Our tokenization is also ~10x faster than Dotnet.Glob so it is significantly faster in the single use/throwaway case.
The simplest case just requires you to pass the glob and the candidate path to match. Note that it actually takes a ReadonlySpan<char>
- to which strings are implicitly converted.
bool isMatch = Glob.Match("path/*atstand", "path/fooatstand");
We support all the standard string-comparison types.
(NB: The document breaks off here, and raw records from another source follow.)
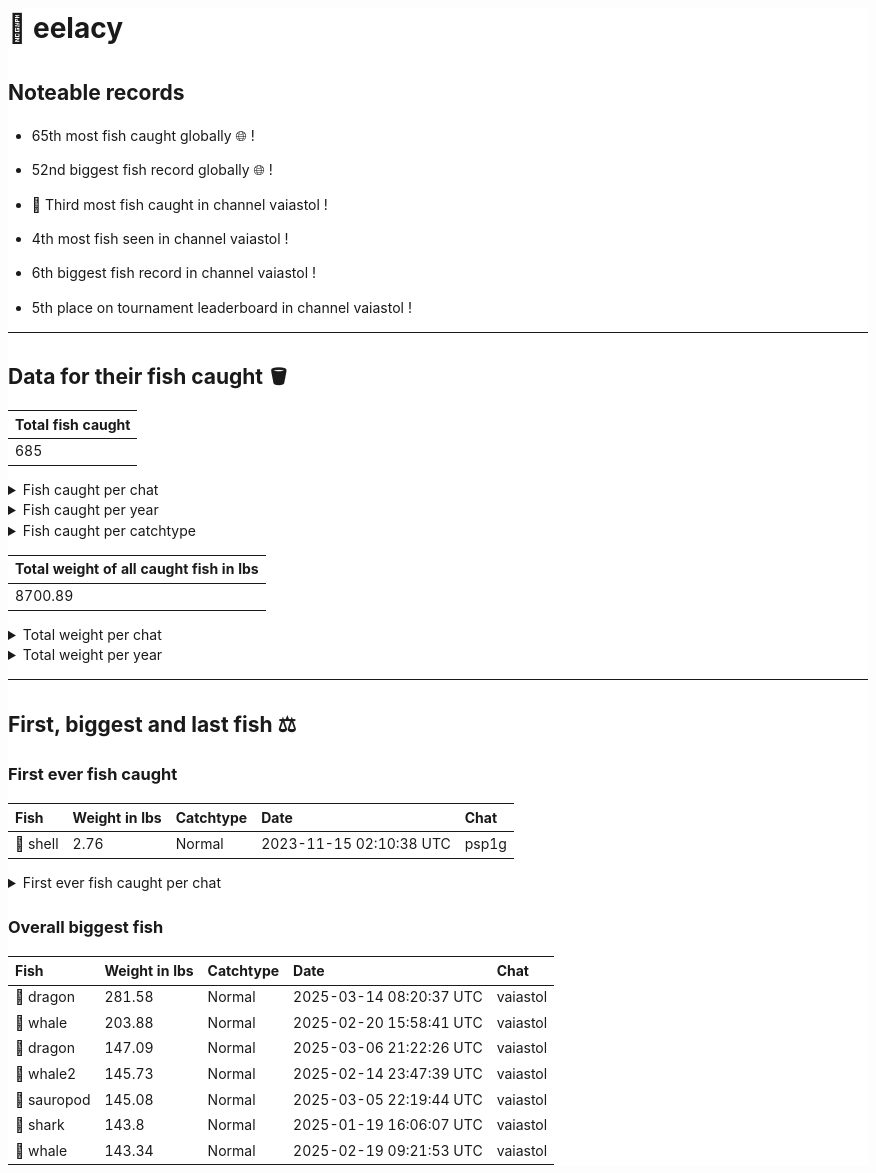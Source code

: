 # 🎣 eelacy

## Noteable records

*  65th most fish caught globally 🌐 !

*  52nd biggest fish record globally 🌐 !

*  🥉 Third most fish caught in channel vaiastol !

*  4th most fish seen in channel vaiastol !

*  6th biggest fish record in channel vaiastol !

*  5th place on tournament leaderboard in channel vaiastol !


---------------

## Data for their fish caught 🪣
| Total fish caught |
|:------------------|
| 685               |

<details><summary>Fish caught per chat</summary></details>

<details><summary>Fish caught per year</summary></details>

<details><summary>Fish caught per catchtype</summary></details>

| Total weight of all caught fish in lbs |
|:---------------------------------------|
| 8700.89                                |

<details><summary>Total weight per chat</summary></details>

<details><summary>Total weight per year</summary></details>

---------------

## First, biggest and last fish ⚖️
### First ever fish caught
| Fish     | Weight in lbs | Catchtype | Date                    | Chat  |
|:---------|:--------------|:----------|:------------------------|:------|
| 🐚 shell | 2.76          | Normal    | 2023-11-15 02:10:38 UTC | psp1g |

<details><summary>First ever fish caught per chat</summary></details>

### Overall biggest fish
| Fish        | Weight in lbs | Catchtype | Date                    | Chat     |
|:------------|:--------------|:----------|:------------------------|:---------|
| 🐉 dragon   | 281.58        | Normal    | 2025-03-14 08:20:37 UTC | vaiastol |
| 🐳 whale    | 203.88        | Normal    | 2025-02-20 15:58:41 UTC | vaiastol |
| 🐉 dragon   | 147.09        | Normal    | 2025-03-06 21:22:26 UTC | vaiastol |
| 🐋 whale2   | 145.73        | Normal    | 2025-02-14 23:47:39 UTC | vaiastol |
| 🦕 sauropod | 145.08        | Normal    | 2025-03-05 22:19:44 UTC | vaiastol |
| 🦈 shark    | 143.8         | Normal    | 2025-01-19 16:06:07 UTC | vaiastol |
| 🐳 whale    | 143.34        | Normal    | 2025-02-19 09:21:53 UTC | vaiastol |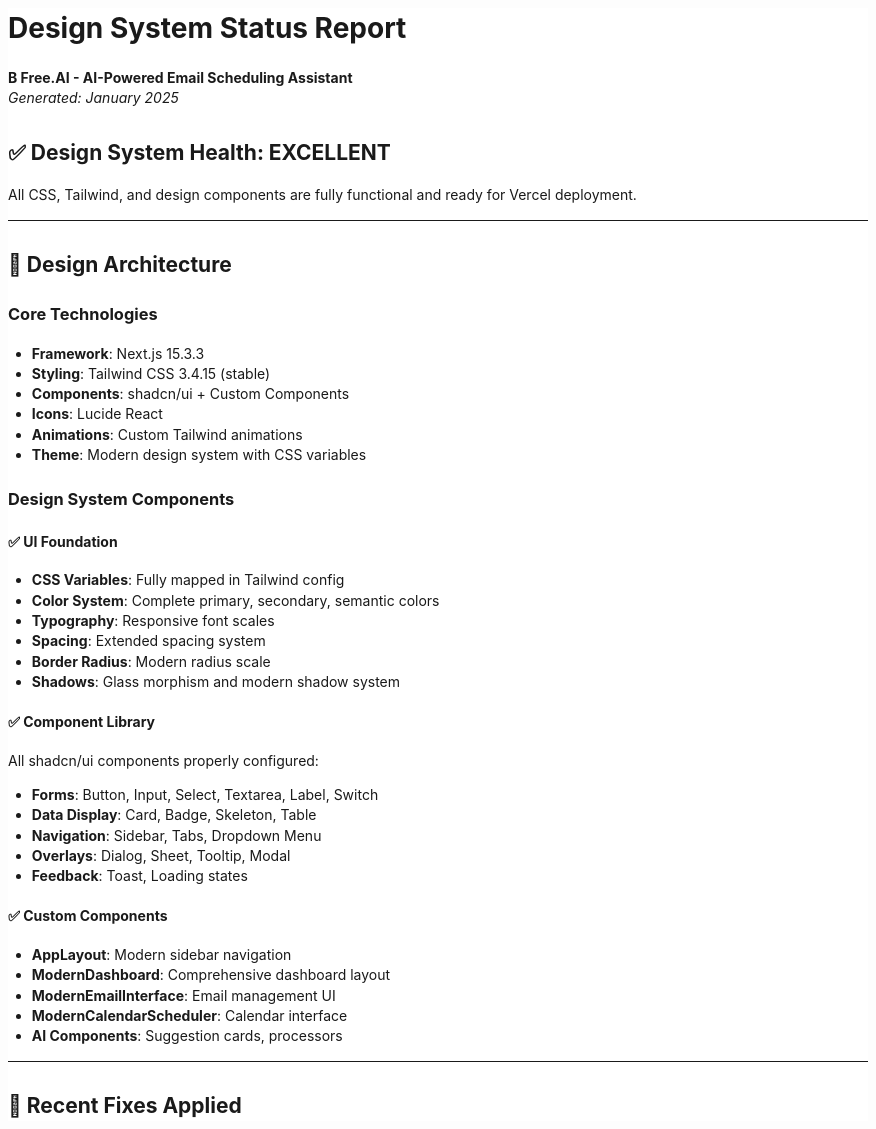 # Design System Status Report

**B Free.AI - AI-Powered Email Scheduling Assistant**  
*Generated: January 2025*

## ✅ Design System Health: EXCELLENT

All CSS, Tailwind, and design components are fully functional and ready for Vercel deployment.

---

## 🎨 Design Architecture

### Core Technologies
- **Framework**: Next.js 15.3.3
- **Styling**: Tailwind CSS 3.4.15 (stable)
- **Components**: shadcn/ui + Custom Components
- **Icons**: Lucide React
- **Animations**: Custom Tailwind animations
- **Theme**: Modern design system with CSS variables

### Design System Components

#### ✅ UI Foundation
- **CSS Variables**: Fully mapped in Tailwind config
- **Color System**: Complete primary, secondary, semantic colors
- **Typography**: Responsive font scales
- **Spacing**: Extended spacing system
- **Border Radius**: Modern radius scale
- **Shadows**: Glass morphism and modern shadow system

#### ✅ Component Library
All shadcn/ui components properly configured:
- **Forms**: Button, Input, Select, Textarea, Label, Switch
- **Data Display**: Card, Badge, Skeleton, Table
- **Navigation**: Sidebar, Tabs, Dropdown Menu
- **Overlays**: Dialog, Sheet, Tooltip, Modal
- **Feedback**: Toast, Loading states

#### ✅ Custom Components
- **AppLayout**: Modern sidebar navigation
- **ModernDashboard**: Comprehensive dashboard layout
- **ModernEmailInterface**: Email management UI
- **ModernCalendarScheduler**: Calendar interface
- **AI Components**: Suggestion cards, processors

---

## 🔧 Recent Fixes Applied
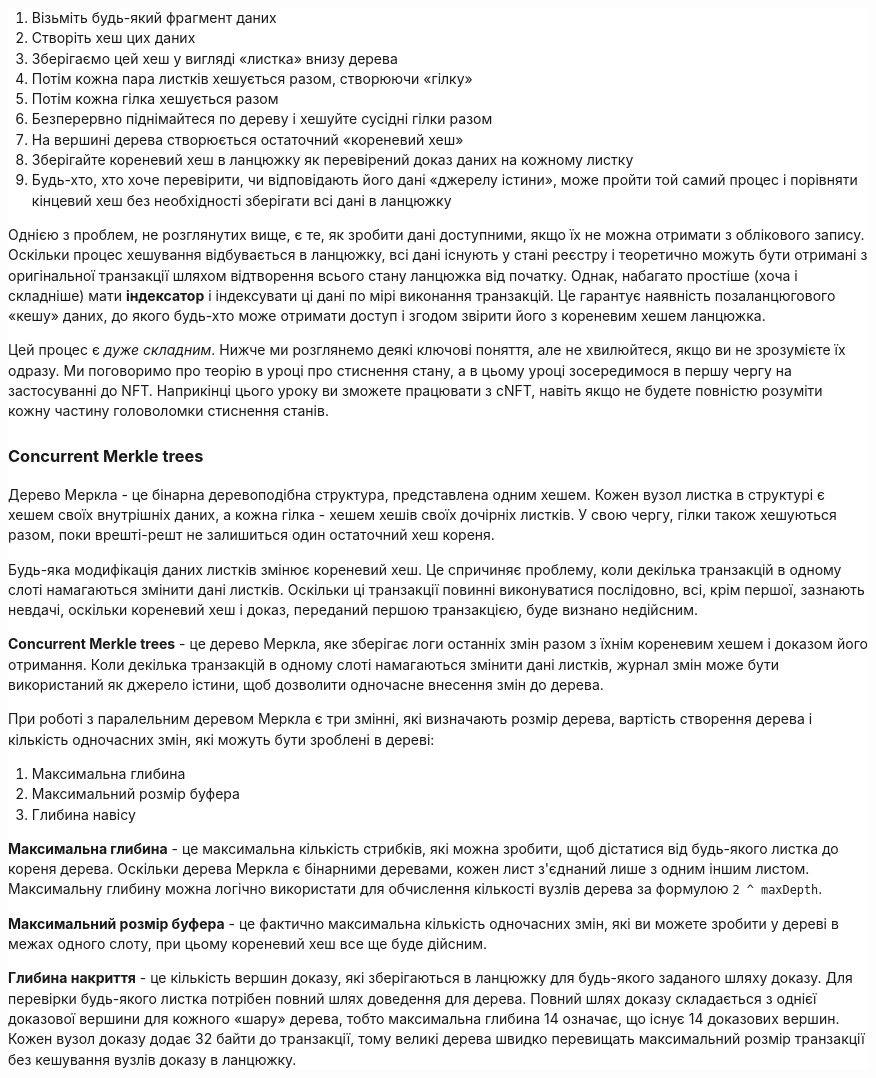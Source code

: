 1. Візьміть будь-який фрагмент даних
2. Створіть хеш цих даних
3. Зберігаємо цей хеш у вигляді «листка» внизу дерева
4. Потім кожна пара листків хешується разом, створюючи «гілку»
5. Потім кожна гілка хешується разом
6. Безперервно піднімайтеся по дереву і хешуйте сусідні гілки разом
7. На вершині дерева створюється остаточний «кореневий хеш»
8. Зберігайте кореневий хеш в ланцюжку як перевірений доказ даних на кожному листку
9. Будь-хто, хто хоче перевірити, чи відповідають його дані «джерелу істини», може пройти той самий процес і порівняти кінцевий хеш без необхідності зберігати всі дані в ланцюжку
    
Однією з проблем, не розглянутих вище, є те, як зробити дані доступними, якщо їх не можна отримати з облікового запису. Оскільки процес хешування відбувається в ланцюжку, всі дані існують у стані реєстру і теоретично можуть бути отримані з оригінальної транзакції шляхом відтворення всього стану ланцюжка від початку. Однак, набагато простіше (хоча і складніше) мати **індексатор** і індексувати ці дані по мірі виконання транзакцій. Це гарантує наявність позаланцюгового «кешу» даних, до якого будь-хто може отримати доступ і згодом звірити його з кореневим хешем ланцюжка.

Цей процес є *дуже складним*. Нижче ми розглянемо деякі ключові поняття, але не хвилюйтеся, якщо ви не зрозумієте їх одразу. Ми поговоримо про теорію в уроці про стиснення стану, а в цьому уроці зосередимося в першу чергу на застосуванні до NFT. Наприкінці цього уроку ви зможете працювати з cNFT, навіть якщо не будете повністю розуміти кожну частину головоломки стиснення станів.
  
### Concurrent Merkle trees

Дерево Меркла - це бінарна деревоподібна структура, представлена одним хешем. Кожен вузол листка в структурі є хешем своїх внутрішніх даних, а кожна гілка - хешем хешів своїх дочірніх листків. У свою чергу, гілки також хешуються разом, поки врешті-решт не залишиться один остаточний хеш кореня.

Будь-яка модифікація даних листків змінює кореневий хеш. Це спричиняє проблему, коли декілька транзакцій в одному слоті намагаються змінити дані листків. Оскільки ці транзакції повинні виконуватися послідовно, всі, крім першої, зазнають невдачі, оскільки кореневий хеш і доказ, переданий першою транзакцією, буде визнано недійсним.

**Concurrent Merkle trees** - це дерево Меркла, яке зберігає логи останніх змін разом з їхнім кореневим хешем і доказом його отримання. Коли декілька транзакцій в одному слоті намагаються змінити дані листків, журнал змін може бути використаний як джерело істини, щоб дозволити одночасне внесення змін до дерева.

При роботі з паралельним деревом Меркла є три змінні, які визначають розмір дерева, вартість створення дерева і кількість одночасних змін, які можуть бути зроблені в дереві:

1. Максимальна глибина
2. Максимальний розмір буфера
3. Глибина навісу
   
**Максимальна глибина** - це максимальна кількість стрибків, які можна зробити, щоб дістатися від будь-якого листка до кореня дерева. Оскільки дерева Меркла є бінарними деревами, кожен лист з'єднаний лише з одним іншим листом. Максимальну глибину можна логічно використати для обчислення кількості вузлів дерева за формулою `2 ^ maxDepth`.

**Максимальний розмір буфера** - це фактично максимальна кількість одночасних змін, які ви можете зробити у дереві в межах одного слоту, при цьому кореневий хеш все ще буде дійсним.

**Глибина накриття** - це кількість вершин доказу, які зберігаються в ланцюжку для будь-якого заданого шляху доказу. Для перевірки будь-якого листка потрібен повний шлях доведення для дерева. Повний шлях доказу складається з однієї доказової вершини для кожного «шару» дерева, тобто максимальна глибина 14 означає, що існує 14 доказових вершин. Кожен вузол доказу додає 32 байти до транзакції, тому великі дерева швидко перевищать максимальний розмір транзакції без кешування вузлів доказу в ланцюжку.
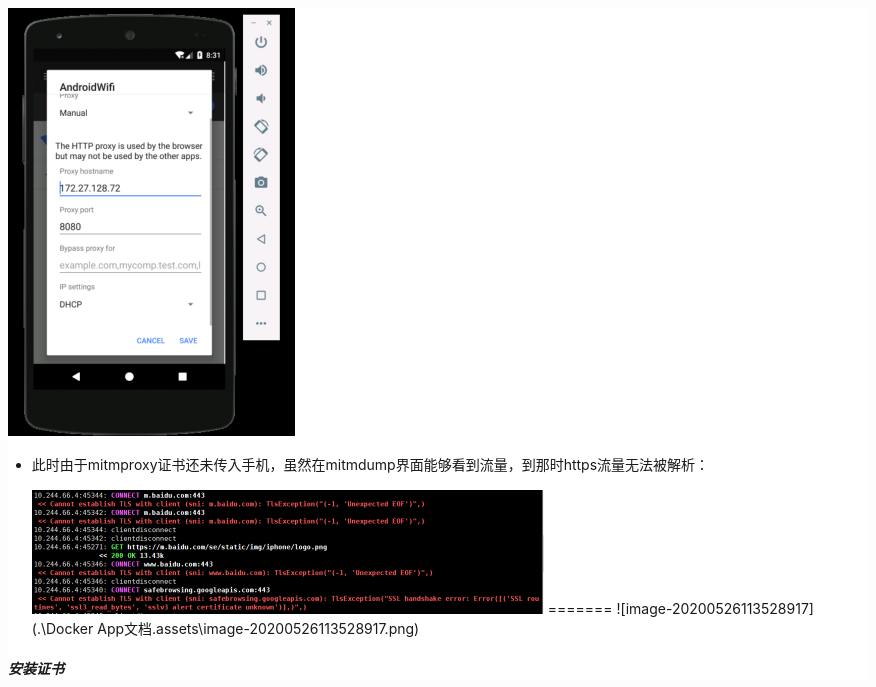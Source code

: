   <img src=".\Docker App文档.assets\image-20200526113127182.png" alt="image-20200526113127182" style="zoom:50%;" />

- 此时由于mitmproxy证书还未传入手机，虽然在mitmdump界面能够看到流量，到那时https流量无法被解析：

  <img src=".\Docker App文档.assets\image-20200526113528917.png" alt="image-20200526113528917" style="zoom:50%;" />
  =======
  ![image-20200526113528917](.\Docker App文档.assets\image-20200526113528917.png)
##### 安装证书
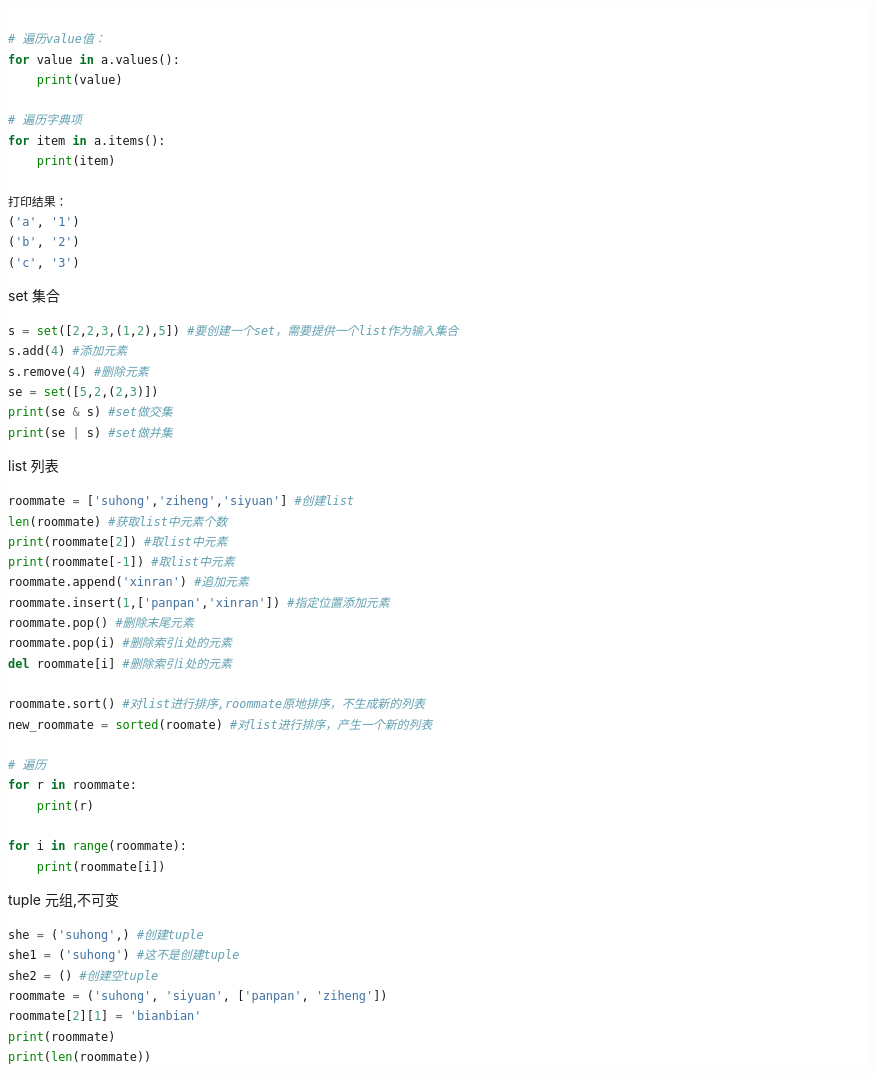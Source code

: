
 ```python
 
# 遍历value值：
for value in a.values():
    print(value)
 
# 遍历字典项
for item in a.items():
    print(item)

打印结果：
('a', '1')
('b', '2')
('c', '3')
```

set 集合
```python
s = set([2,2,3,(1,2),5]) #要创建一个set，需要提供一个list作为输入集合
s.add(4) #添加元素
s.remove(4) #删除元素
se = set([5,2,(2,3)])
print(se & s) #set做交集
print(se | s) #set做并集
```

list 列表
```python
roommate = ['suhong','ziheng','siyuan'] #创建list
len(roommate) #获取list中元素个数
print(roommate[2]) #取list中元素
print(roommate[-1]) #取list中元素
roommate.append('xinran') #追加元素
roommate.insert(1,['panpan','xinran']) #指定位置添加元素
roommate.pop() #删除末尾元素
roommate.pop(i) #删除索引i处的元素
del roommate[i] #删除索引i处的元素

roommate.sort() #对list进行排序,roommate原地排序，不生成新的列表
new_roommate = sorted(roomate) #对list进行排序，产生一个新的列表

# 遍历
for r in roommate:
    print(r)

for i in range(roommate):
    print(roommate[i])
```

tuple 元组,不可变
```python
she = ('suhong',) #创建tuple
she1 = ('suhong') #这不是创建tuple
she2 = () #创建空tuple
roommate = ('suhong', 'siyuan', ['panpan', 'ziheng'])
roommate[2][1] = 'bianbian'
print(roommate)
print(len(roommate))
```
The default is StringComparison.Ordinal
(i.e. case sensitive), but you could do a case insensitive match:
bool isMatch = Glob.Match("path/*atstand", "PATH/fooatstand", StringComparison.OrdinalIgnoreCase);
If you want to hold on to the tokenized glob and match against a number of paths, you can stack allocate a tokenized glob array, and reuse it:
string pattern = "path/*atstand";
// There can't be more tokens than there are characters in the glob pattern, so we allocate an array at least that long.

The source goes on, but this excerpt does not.